>>>>

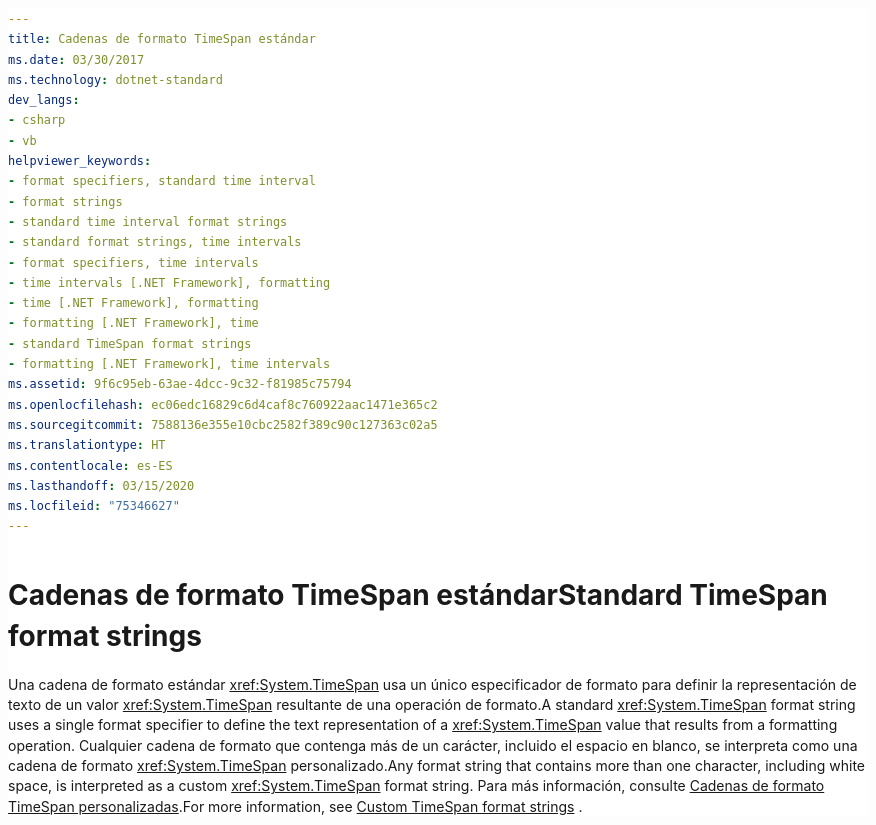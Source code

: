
 ```yaml
---
title: Cadenas de formato TimeSpan estándar
ms.date: 03/30/2017
ms.technology: dotnet-standard
dev_langs:
- csharp
- vb
helpviewer_keywords:
- format specifiers, standard time interval
- format strings
- standard time interval format strings
- standard format strings, time intervals
- format specifiers, time intervals
- time intervals [.NET Framework], formatting
- time [.NET Framework], formatting
- formatting [.NET Framework], time
- standard TimeSpan format strings
- formatting [.NET Framework], time intervals
ms.assetid: 9f6c95eb-63ae-4dcc-9c32-f81985c75794
ms.openlocfilehash: ec06edc16829c6d4caf8c760922aac1471e365c2
ms.sourcegitcommit: 7588136e355e10cbc2582f389c90c127363c02a5
ms.translationtype: HT
ms.contentlocale: es-ES
ms.lasthandoff: 03/15/2020
ms.locfileid: "75346627"
---
```

# <a name="standard-timespan-format-strings"></a><span data-ttu-id="e501a-102">Cadenas de formato TimeSpan estándar</span><span class="sxs-lookup"><span data-stu-id="e501a-102">Standard TimeSpan format strings</span></span>

<span data-ttu-id="e501a-103">Una cadena de formato estándar <xref:System.TimeSpan> usa un único especificador de formato para definir la representación de texto de un valor <xref:System.TimeSpan> resultante de una operación de formato.</span><span class="sxs-lookup"><span data-stu-id="e501a-103">A standard <xref:System.TimeSpan> format string uses a single format specifier to define the text representation of a <xref:System.TimeSpan> value that results from a formatting operation.</span></span> <span data-ttu-id="e501a-104">Cualquier cadena de formato que contenga más de un carácter, incluido el espacio en blanco, se interpreta como una cadena de formato <xref:System.TimeSpan> personalizado.</span><span class="sxs-lookup"><span data-stu-id="e501a-104">Any format string that contains more than one character, including white space, is interpreted as a custom <xref:System.TimeSpan> format string.</span></span> <span data-ttu-id="e501a-105">Para más información, consulte [Cadenas de formato TimeSpan personalizadas](../../../docs/standard/base-types/custom-timespan-format-strings.md).</span><span class="sxs-lookup"><span data-stu-id="e501a-105">For more information, see [Custom TimeSpan format strings](../../../docs/standard/base-types/custom-timespan-format-strings.md) .</span></span>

<<<<

TASK PROMPT ▸ Print the complete listing exactly, apart from any pictures.

RESULT OF THE EXERCISE ▸
Source code

:
 ```yaml
---
title: Cadenas de formato TimeSpan estándar
ms.date: 03/30/2017
ms.technology: dotnet-standard
dev_langs:
- csharp
- vb
helpviewer_keywords:
- format specifiers, standard time interval
- format strings
- standard time interval format strings
- standard format strings, time intervals
- format specifiers, time intervals
- time intervals [.NET Framework], formatting
- time [.NET Framework], formatting
- formatting [.NET Framework], time
- standard TimeSpan format strings
- formatting [.NET Framework], time intervals
ms.assetid: 9f6c95eb-63ae-4dcc-9c32-f81985c75794
ms.openlocfilehash: ec06edc16829c6d4caf8c760922aac1471e365c2
ms.sourcegitcommit: 7588136e355e10cbc2582f389c90c127363c02a5
ms.translationtype: HT
ms.contentlocale: es-ES
ms.lasthandoff: 03/15/2020
ms.locfileid: "75346627"
---
```

# <a name="standard-timespan-format-strings"></a><span data-ttu-id="e501a-102">Cadenas de formato TimeSpan estándar</span><span class="sxs-lookup"><span data-stu-id="e501a-102">Standard TimeSpan format strings</span></span>

<span data-ttu-id="e501a-103">Una cadena de formato estándar <xref:System.TimeSpan> usa un único especificador de formato para definir la representación de texto de un valor <xref:System.TimeSpan> resultante de una operación de formato.</span><span class="sxs-lookup"><span data-stu-id="e501a-103">A standard <xref:System.TimeSpan> format string uses a single format specifier to define the text representation of a <xref:System.TimeSpan> value that results from a formatting operation.</span></span> <span data-ttu-id="e501a-104">Cualquier cadena de formato que contenga más de un carácter, incluido el espacio en blanco, se interpreta como una cadena de formato <xref:System.TimeSpan> personalizado.</span><span class="sxs-lookup"><span data-stu-id="e501a-104">Any format string that contains more than one character, including white space, is interpreted as a custom <xref:System.TimeSpan> format string.</span></span> <span data-ttu-id="e501a-105">Para más información, consulte [Cadenas de formato TimeSpan personalizadas](../../../docs/standard/base-types/custom-timespan-format-strings.md).</span><span class="sxs-lookup"><span data-stu-id="e501a-105">For more information, see [Custom TimeSpan format strings](../../../docs/standard/base-types/custom-timespan-format-strings.md) .</span></span>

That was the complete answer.